In short, aligned related including align, alignat, alignedat, eqnarray and their stared variants are converted into aligned; equation related into $$; gathered related including multiline into gathered.

So clearly pandoc is very sophisticated and can translate some TeX environments to something pandoc prefers.

The other way of looking at my feature request is the opposite effects of those translations above e.g. from Markdown's $$\begin{equation}...\end{equation}$$ and $$\begin{align}...\end{align}$$ translated into LaTeX as \begin{equation}...\end{equation} and \begin{align}...\end{align}, etc.

I understand that $$\begin{equation}...\end{equation}$$, $$\begin{align}...\end{align}$$, etc. are not the one pandoc prefers, but there's a legitimate reason for one to use them in the Markdown source: for HTML+MathJax & LaTeX outputs. So in case a user did use it in the Markdown source, pandoc can use a similarly sophisticated approach it for LaTeX->markdown convertion, but "run it backward" (its not exactly like that but it's an illustration).

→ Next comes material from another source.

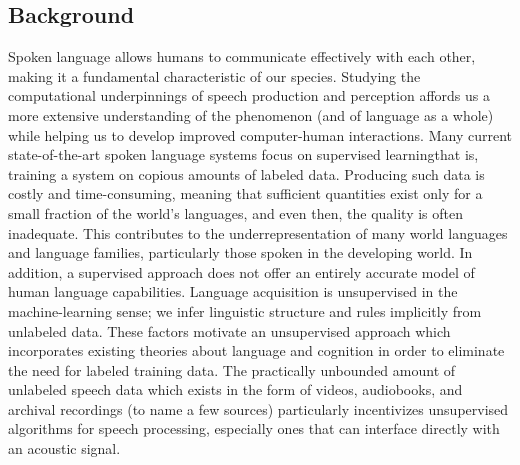 \documentclass[12pt,letterpaper]{article}
\begin{document}
\subsection{Background}
Spoken language allows humans to communicate effectively with each other, making it a fundamental characteristic of our species. Studying the computational underpinnings of speech production and perception affords us a more extensive understanding of the phenomenon (and of language as a whole) while helping us to develop improved computer-human interactions. Many current state-of-the-art spoken language systems focus on supervised learning\textemdash that is, training a system on copious amounts of labeled data. Producing such data is costly and time-consuming, meaning that sufficient quantities exist only for a small fraction of the world's languages, and even then, the quality is often inadequate. This contributes to the underrepresentation of many world languages and language families, particularly those spoken in the developing world. In addition, a supervised approach does not offer an entirely accurate model of human language capabilities. Language acquisition is unsupervised in the machine-learning sense; we infer linguistic structure and rules implicitly from unlabeled data. These factors motivate an unsupervised approach which incorporates existing theories about language and cognition in order to eliminate the need for labeled training data. The practically unbounded amount of unlabeled speech data which exists in the form of videos, audiobooks, and archival recordings (to name a few sources) particularly incentivizes unsupervised algorithms for speech processing, especially ones that can interface directly with an acoustic signal.  
\end{document}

yihui commented 8 years ago

I guess I just ran into this issue as well. I wrote an equation in Markdown:

\begin{equation}
  f\left(k\right) = \binom{n}{k} p^k\left(1-p\right)^{n-k}
  \label{eq:binom}
\end{equation}

This can be rendered correctly for both PDF and HTML output, but it disappears in EPUB(3). It will be nice if the equation environment can be preserved for EPUB output.

ickc commented 8 years ago

Hi, @yihui

I assume you use MathJax in HTML? How about ePub? Which option did you use? I heard people embedded MathJax in ePub. With mathjax/MathJax-grunt-cleaner: A grunt file to reduce the footprint of a MathJax installation it can be much smaller than the original(mine is 1.7MB).

I created this script to temporary fix the problem to work with these extra environments that pandoc doesn't support: ickc/pandoc-mathjax-extended: Using the LaTeX environments supported by MathJax in pandoc. And I described the problem in Testing LaTeX Environments Usage in MathJax From Markdown Convertion.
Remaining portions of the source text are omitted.